E, aggiungo io, è ugualmente vantaggioso, in termini di coinvolgimento degli studenti, che quest’apprendimento possa avvenire in modo visibile e costruttivo, muovendo un personaggio sullo schermo o un robottino sul pavimento della classe o – come accade nelle versioni non tecnologiche delle nostre attività didattiche – guidando un compagno ad attraversare un labirinto. Proprio questa capacità di feedback immediato è uno dei motivi dell’attrazione dei più giovani, che li ha indotti a partecipare numerosi al concorso Codi-Amo, una competizione basata sul pensiero computazionale e su come esercitarlo e formarlo.
Quasi 800 scuole e 1.200 docenti hanno lavorato, tra marzo ed aprile (mesi generalmente molto impegnativi nelle scuole), per inviare quasi 2.000 elaborati (con una mobilitazione quindi di circa 40.000 studenti) nei quali hanno realizzato storie, giochi e grafica, utilizzando la programmazione informatica. Nel corso dell’evento di chiusura del secondo anno di Programma il Futuro, sono stati premiati i 34 vincitori delle risorse messe a disposizione dai partner dell’iniziativa, ed assegnate numerose menzioni d’onore e di merito a classi, istituti e docenti che si sono particolarmente distinti per qualità ed impegno.
È stato anche il momento di tirare le somme della partecipazione al progetto: raggiunto e superato il milione di studenti che la ministra aveva auspicato all’apertura del secondo anno, ogni altro indicatore numerico segnala un risultato estremamente lusinghiero, a riprova del grande interesse di insegnanti e studenti agli aspetti culturali della programmazione informatica.

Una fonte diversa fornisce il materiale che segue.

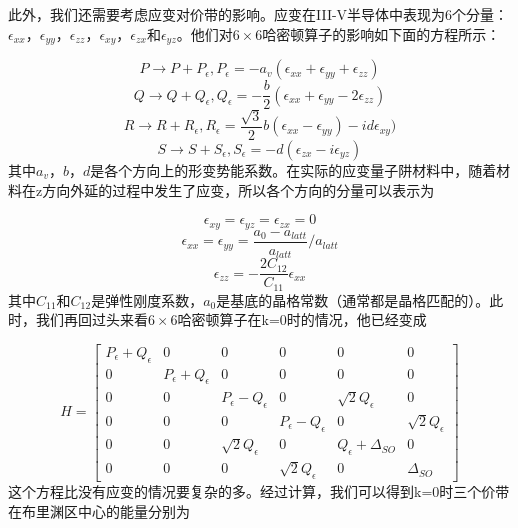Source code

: \documentclass{ZJUthesis}
\begin{document}
此外，我们还需要考虑应变对价带的影响。应变在III-V半导体中表现为6个分量：$\epsilon_{xx}$，$\epsilon_{yy}$，$\epsilon_{zz}$，$\epsilon_{xy}$，$\epsilon_{zx}$和$\epsilon_{yz}$。他们对$6\times6$哈密顿算子的影响如下面的方程所示\cite{Calvin1992Spin}：

\begin{equation}
    P \rightarrow P + P_{\epsilon} ,  P_{\epsilon} = - a_v (\epsilon_{xx} + \epsilon_{yy} + \epsilon_{zz})
\end{equation}
\begin{equation}
    Q \rightarrow Q + Q_{\epsilon} ,  Q_{\epsilon} = - \frac{b}{2} (\epsilon_{xx} + \epsilon_{yy} -2 \epsilon_{zz})
\end{equation}
\begin{equation}
    R \rightarrow R + R_{\epsilon} ,  R_{\epsilon} = \frac{\sqrt{3}}{2} b (\epsilon_{xx} - \epsilon_{yy}) - i d \epsilon_{xy})
\end{equation}
\begin{equation}
    S \rightarrow S + S_{\epsilon} ,  S_{\epsilon} = - d (\epsilon_{zx} -i \epsilon_{yz})
\end{equation}
其中$a_v$，$b$，$d$是各个方向上的形变势能系数。在实际的应变量子阱材料中，随着材料在z方向外延的过程中发生了应变，所以各个方向的分量可以表示为

\begin{equation}
    \epsilon_{xy} = \epsilon_{yz} = \epsilon_{zx} = 0
\end{equation}
\begin{equation}
    \epsilon_{xx} = \epsilon_{yy} = \frac{a_0 - a_{latt}}{a_{latt}} / a_{latt}
\end{equation}
\begin{equation}
    \epsilon_{zz} = - \frac{2 C_{12}}{C_{11}}  \epsilon_{xx}
\end{equation}
其中$C_{11}$和$C_{12}$是弹性刚度系数，$a_0$是基底的晶格常数（通常都是晶格匹配的）。此时，我们再回过头来看$6\times6$哈密顿算子在k=0时的情况，他已经变成

\begin{equation}
    H = \left[\begin{array}{cccccc}P_{\epsilon}+Q_{\epsilon} & 0 & 0 & 0 & 0 & 0 \\0 & P_{\epsilon}+Q_{\epsilon} & 0 & 0 & 0 & 0 \\0 & 0 & P_{\epsilon}-Q_{\epsilon} & 0 & \sqrt{2}Q_{\epsilon} & 0 \\0 & 0 & 0 & P_{\epsilon}-Q_{\epsilon} & 0 & \sqrt{2}Q_{\epsilon} \\0 & 0 & \sqrt{2}Q_{\epsilon} & 0 & Q_{\epsilon}+\Delta_{SO} & 0 \\0 & 0 & 0 & \sqrt{2}Q_{\epsilon} & 0 & \Delta_{SO}\end{array}\right]
\end{equation}
这个方程比没有应变的情况要复杂的多。经过计算，我们可以得到k=0时三个价带在布里渊区中心的能量分别为
\end{document}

Vale la pena sottolineare che questi numeri corrispondono a quasi il 15% del sistema scolastico italiano. Riprendendo i termini introdotti da Everett Rogers per descrivere la diffusione delle innovazioni, è interessante quindi osservare che la propagazione del pensiero computazionale nelle scuole ha di fatto quasi superato sia la fase degli innovatori (i primissimi che si avventurano nell’usare le novità) che quella dei pionieri (la seconda ondata che colonizza le nuove terre). Considerando che l’adesione al progetto è lasciata alla libera scelta delle scuole, vuol dire che i nostri docenti sono in grado di reagire positivamente a stimoli culturalmente interessanti e che, forse, per i nostri studenti l’informatica può essere una disciplina più amata di latino e matematica per sviluppare le capacità cognitive razionali. Speriamo allora, con il prossimo anno, di riuscire ad arrivare al coinvolgimento della cosiddetta maggioranza anticipatrice, per trasformare quest’innovazione in un fenomeno di massa che possa contribuire ad un migliore futuro per l’Italia.